## Directions
Restate the data below word for word. Skip any images it contains.
──────── Records supplied
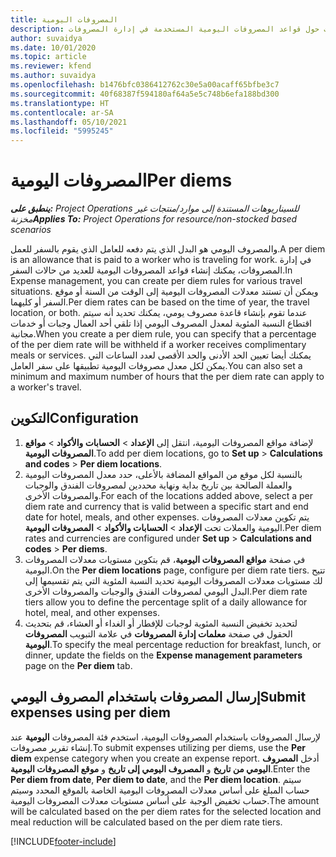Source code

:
 ```yaml
---
title: المصروفات اليومية
description: يقدم هذا الموضوع معلومات حول قواعد المصروفات اليومية المستخدمة في إدارة المصروفات.
author: suvaidya
ms.date: 10/01/2020
ms.topic: article
ms.reviewer: kfend
ms.author: suvaidya
ms.openlocfilehash: b1476bfc0386412762c30e5a00acaff65bfbe3c7
ms.sourcegitcommit: 40f68387f594180af64a5e5c748b6efa188bd300
ms.translationtype: HT
ms.contentlocale: ar-SA
ms.lasthandoff: 05/10/2021
ms.locfileid: "5995245"
---
```

# <a name="per-diems"></a><span data-ttu-id="b9194-103">المصروفات اليومية</span><span class="sxs-lookup"><span data-stu-id="b9194-103">Per diems</span></span>

<span data-ttu-id="b9194-104">_**ينطبق على:** Project Operations للسيناريوهات المستندة إلى موارد/منتجات غير مخزنة‬_</span><span class="sxs-lookup"><span data-stu-id="b9194-104">_**Applies To:** Project Operations for resource/non-stocked based scenarios_</span></span>


<span data-ttu-id="b9194-105">والمصروف اليومي هو البدل الذي يتم دفعه للعامل الذي يقوم بالسفر للعمل.</span><span class="sxs-lookup"><span data-stu-id="b9194-105">A per diem is an allowance that is paid to a worker who is traveling for work.</span></span> <span data-ttu-id="b9194-106">في إدارة المصروفات، يمكنك إنشاء قواعد المصروفات اليومية للعديد من حالات السفر.</span><span class="sxs-lookup"><span data-stu-id="b9194-106">In Expense management, you can create per diem rules for  various travel situations.</span></span> <span data-ttu-id="b9194-107">ويمكن أن تستند معدلات المصروفات اليومية إلى الوقت من السنة أو موقع السفر أو كليهما.</span><span class="sxs-lookup"><span data-stu-id="b9194-107">Per diem rates can be based on the time of year, the travel location, or both.</span></span> <span data-ttu-id="b9194-108">عندما تقوم بإنشاء قاعدة مصروف يومي، يمكنك تحديد أنه سيتم اقتطاع النسبة المئوية لمعدل المصروف اليومي إذا تلقي أحد العمال وجبات أو خدمات مجانية.</span><span class="sxs-lookup"><span data-stu-id="b9194-108">When you create a per diem  rule, you can specify that a percentage of the per diem rate will be withheld if a worker receives complimentary meals or services.</span></span> <span data-ttu-id="b9194-109">يمكنك أيضا تعيين الحد الأدنى والحد الأقصى لعدد الساعات التي يمكن لكل معدل مصروفات اليومية تطبيقها على سفر العامل.</span><span class="sxs-lookup"><span data-stu-id="b9194-109">You can also set a minimum and maximum number of hours that the per diem rate can apply to a worker's travel.</span></span>

## <a name="configuration"></a><span data-ttu-id="b9194-110">التكوين</span><span class="sxs-lookup"><span data-stu-id="b9194-110">Configuration</span></span> 

1. <span data-ttu-id="b9194-111">لإضافة مواقع المصروفات اليومية، انتقل إلى **الإعداد** > **الحسابات والأكواد** > **مواقع المصروفات اليومية**.</span><span class="sxs-lookup"><span data-stu-id="b9194-111">To add per diem locations, go to **Set up** > **Calculations and codes** > **Per diem locations**.</span></span>
2. <span data-ttu-id="b9194-112">بالنسبة لكل موقع من المواقع المضافة بالأعلى، حدد معدل المصروفات اليومية والعملة الصالحة بين تاريخ بداية ونهاية محددين لمصروفات الفندق والوجبات والمصروفات الأخرى.</span><span class="sxs-lookup"><span data-stu-id="b9194-112">For each of the locations added above, select a per diem rate and currency that is valid between a specific start and end date for hotel, meals, and other expenses.</span></span> <span data-ttu-id="b9194-113">يتم تكوين معدلات المصروفات اليومية والعملات تحت **الإعداد** > **الحسابات والأكواد** > **المصروفات اليومية**.</span><span class="sxs-lookup"><span data-stu-id="b9194-113">Per diem rates and currencies are configured under **Set up** > **Calculations and codes** > **Per diems**.</span></span>
3. <span data-ttu-id="b9194-114">في صفحة **مواقع المصروفات اليومية**، قم بتكوين مستويات معدلات المصروفات اليومية.</span><span class="sxs-lookup"><span data-stu-id="b9194-114">On the **Per diem locations** page, configure per diem rate tiers.</span></span> <span data-ttu-id="b9194-115">تتيح لك مستويات معدلات المصروفات اليومية تحديد النسبة المئوية التي يتم تقسيمها إلى البدل اليومي لمصروفات الفندق والوجبات والمصروفات الأخرى.</span><span class="sxs-lookup"><span data-stu-id="b9194-115">Per diem rate tiers allow you to define the percentage split of a daily allowance for hotel, meal, and other expenses.</span></span> 
4. <span data-ttu-id="b9194-116">لتحديد تخفيض النسبة المئوية لوجبات للإفطار أو الغداء أو العشاء، قم بتحديث الحقول في صفحة **معلمات إدارة المصروفات** في علامة التبويب **المصروفات اليومية**.</span><span class="sxs-lookup"><span data-stu-id="b9194-116">To specify the meal percentage reduction for breakfast, lunch, or dinner, update the fields on the **Expense management parameters** page on the **Per diem** tab.</span></span> 
    
## <a name="submit-expenses-using-per-diem"></a><span data-ttu-id="b9194-117">إرسال المصروفات باستخدام المصروف اليومي</span><span class="sxs-lookup"><span data-stu-id="b9194-117">Submit expenses using per diem</span></span>
<span data-ttu-id="b9194-118">لإرسال المصروفات باستخدام المصروفات اليومية، استخدم فئة المصروفات **اليومية** عند إنشاء تقرير مصروفات.</span><span class="sxs-lookup"><span data-stu-id="b9194-118">To submit expenses utilizing per diems, use the **Per diem** expense category when you create an expense report.</span></span> <span data-ttu-id="b9194-119">أدخل **المصروف اليومي من تاريخ** و **المصروف اليومي إلى تاريخ** و **موقع المصروفات اليومية**.</span><span class="sxs-lookup"><span data-stu-id="b9194-119">Enter the **Per diem from date**, **Per diem to date**,  and the **Per diem location**.</span></span> <span data-ttu-id="b9194-120">سيتم حساب المبلغ على أساس معدلات المصروفات اليومية الخاصة بالموقع المحدد وسيتم حساب تخفيض الوجبة على أساس مستويات معدلات المصروفات اليومية.</span><span class="sxs-lookup"><span data-stu-id="b9194-120">The amount will be calculated based on the per diem rates for the selected location and meal reduction will be calculated based on the per diem rate tiers.</span></span>


[!INCLUDE[footer-include](../includes/footer-banner.md)]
────────────────
## Response box
Source code

:
 ```yaml
---
title: المصروفات اليومية
description: يقدم هذا الموضوع معلومات حول قواعد المصروفات اليومية المستخدمة في إدارة المصروفات.
author: suvaidya
ms.date: 10/01/2020
ms.topic: article
ms.reviewer: kfend
ms.author: suvaidya
ms.openlocfilehash: b1476bfc0386412762c30e5a00acaff65bfbe3c7
ms.sourcegitcommit: 40f68387f594180af64a5e5c748b6efa188bd300
ms.translationtype: HT
ms.contentlocale: ar-SA
ms.lasthandoff: 05/10/2021
ms.locfileid: "5995245"
---
```

# <a name="per-diems"></a><span data-ttu-id="b9194-103">المصروفات اليومية</span><span class="sxs-lookup"><span data-stu-id="b9194-103">Per diems</span></span>

<span data-ttu-id="b9194-104">_**ينطبق على:** Project Operations للسيناريوهات المستندة إلى موارد/منتجات غير مخزنة‬_</span><span class="sxs-lookup"><span data-stu-id="b9194-104">_**Applies To:** Project Operations for resource/non-stocked based scenarios_</span></span>


<span data-ttu-id="b9194-105">والمصروف اليومي هو البدل الذي يتم دفعه للعامل الذي يقوم بالسفر للعمل.</span><span class="sxs-lookup"><span data-stu-id="b9194-105">A per diem is an allowance that is paid to a worker who is traveling for work.</span></span> <span data-ttu-id="b9194-106">في إدارة المصروفات، يمكنك إنشاء قواعد المصروفات اليومية للعديد من حالات السفر.</span><span class="sxs-lookup"><span data-stu-id="b9194-106">In Expense management, you can create per diem rules for  various travel situations.</span></span> <span data-ttu-id="b9194-107">ويمكن أن تستند معدلات المصروفات اليومية إلى الوقت من السنة أو موقع السفر أو كليهما.</span><span class="sxs-lookup"><span data-stu-id="b9194-107">Per diem rates can be based on the time of year, the travel location, or both.</span></span> <span data-ttu-id="b9194-108">عندما تقوم بإنشاء قاعدة مصروف يومي، يمكنك تحديد أنه سيتم اقتطاع النسبة المئوية لمعدل المصروف اليومي إذا تلقي أحد العمال وجبات أو خدمات مجانية.</span><span class="sxs-lookup"><span data-stu-id="b9194-108">When you create a per diem  rule, you can specify that a percentage of the per diem rate will be withheld if a worker receives complimentary meals or services.</span></span> <span data-ttu-id="b9194-109">يمكنك أيضا تعيين الحد الأدنى والحد الأقصى لعدد الساعات التي يمكن لكل معدل مصروفات اليومية تطبيقها على سفر العامل.</span><span class="sxs-lookup"><span data-stu-id="b9194-109">You can also set a minimum and maximum number of hours that the per diem rate can apply to a worker's travel.</span></span>

## <a name="configuration"></a><span data-ttu-id="b9194-110">التكوين</span><span class="sxs-lookup"><span data-stu-id="b9194-110">Configuration</span></span> 

1. <span data-ttu-id="b9194-111">لإضافة مواقع المصروفات اليومية، انتقل إلى **الإعداد** > **الحسابات والأكواد** > **مواقع المصروفات اليومية**.</span><span class="sxs-lookup"><span data-stu-id="b9194-111">To add per diem locations, go to **Set up** > **Calculations and codes** > **Per diem locations**.</span></span>
2. <span data-ttu-id="b9194-112">بالنسبة لكل موقع من المواقع المضافة بالأعلى، حدد معدل المصروفات اليومية والعملة الصالحة بين تاريخ بداية ونهاية محددين لمصروفات الفندق والوجبات والمصروفات الأخرى.</span><span class="sxs-lookup"><span data-stu-id="b9194-112">For each of the locations added above, select a per diem rate and currency that is valid between a specific start and end date for hotel, meals, and other expenses.</span></span> <span data-ttu-id="b9194-113">يتم تكوين معدلات المصروفات اليومية والعملات تحت **الإعداد** > **الحسابات والأكواد** > **المصروفات اليومية**.</span><span class="sxs-lookup"><span data-stu-id="b9194-113">Per diem rates and currencies are configured under **Set up** > **Calculations and codes** > **Per diems**.</span></span>
3. <span data-ttu-id="b9194-114">في صفحة **مواقع المصروفات اليومية**، قم بتكوين مستويات معدلات المصروفات اليومية.</span><span class="sxs-lookup"><span data-stu-id="b9194-114">On the **Per diem locations** page, configure per diem rate tiers.</span></span> <span data-ttu-id="b9194-115">تتيح لك مستويات معدلات المصروفات اليومية تحديد النسبة المئوية التي يتم تقسيمها إلى البدل اليومي لمصروفات الفندق والوجبات والمصروفات الأخرى.</span><span class="sxs-lookup"><span data-stu-id="b9194-115">Per diem rate tiers allow you to define the percentage split of a daily allowance for hotel, meal, and other expenses.</span></span> 
4. <span data-ttu-id="b9194-116">لتحديد تخفيض النسبة المئوية لوجبات للإفطار أو الغداء أو العشاء، قم بتحديث الحقول في صفحة **معلمات إدارة المصروفات** في علامة التبويب **المصروفات اليومية**.</span><span class="sxs-lookup"><span data-stu-id="b9194-116">To specify the meal percentage reduction for breakfast, lunch, or dinner, update the fields on the **Expense management parameters** page on the **Per diem** tab.</span></span> 
    
## <a name="submit-expenses-using-per-diem"></a><span data-ttu-id="b9194-117">إرسال المصروفات باستخدام المصروف اليومي</span><span class="sxs-lookup"><span data-stu-id="b9194-117">Submit expenses using per diem</span></span>
<span data-ttu-id="b9194-118">لإرسال المصروفات باستخدام المصروفات اليومية، استخدم فئة المصروفات **اليومية** عند إنشاء تقرير مصروفات.</span><span class="sxs-lookup"><span data-stu-id="b9194-118">To submit expenses utilizing per diems, use the **Per diem** expense category when you create an expense report.</span></span> <span data-ttu-id="b9194-119">أدخل **المصروف اليومي من تاريخ** و **المصروف اليومي إلى تاريخ** و **موقع المصروفات اليومية**.</span><span class="sxs-lookup"><span data-stu-id="b9194-119">Enter the **Per diem from date**, **Per diem to date**,  and the **Per diem location**.</span></span> <span data-ttu-id="b9194-120">سيتم حساب المبلغ على أساس معدلات المصروفات اليومية الخاصة بالموقع المحدد وسيتم حساب تخفيض الوجبة على أساس مستويات معدلات المصروفات اليومية.</span><span class="sxs-lookup"><span data-stu-id="b9194-120">The amount will be calculated based on the per diem rates for the selected location and meal reduction will be calculated based on the per diem rate tiers.</span></span>


[!INCLUDE[footer-include](../includes/footer-banner.md)]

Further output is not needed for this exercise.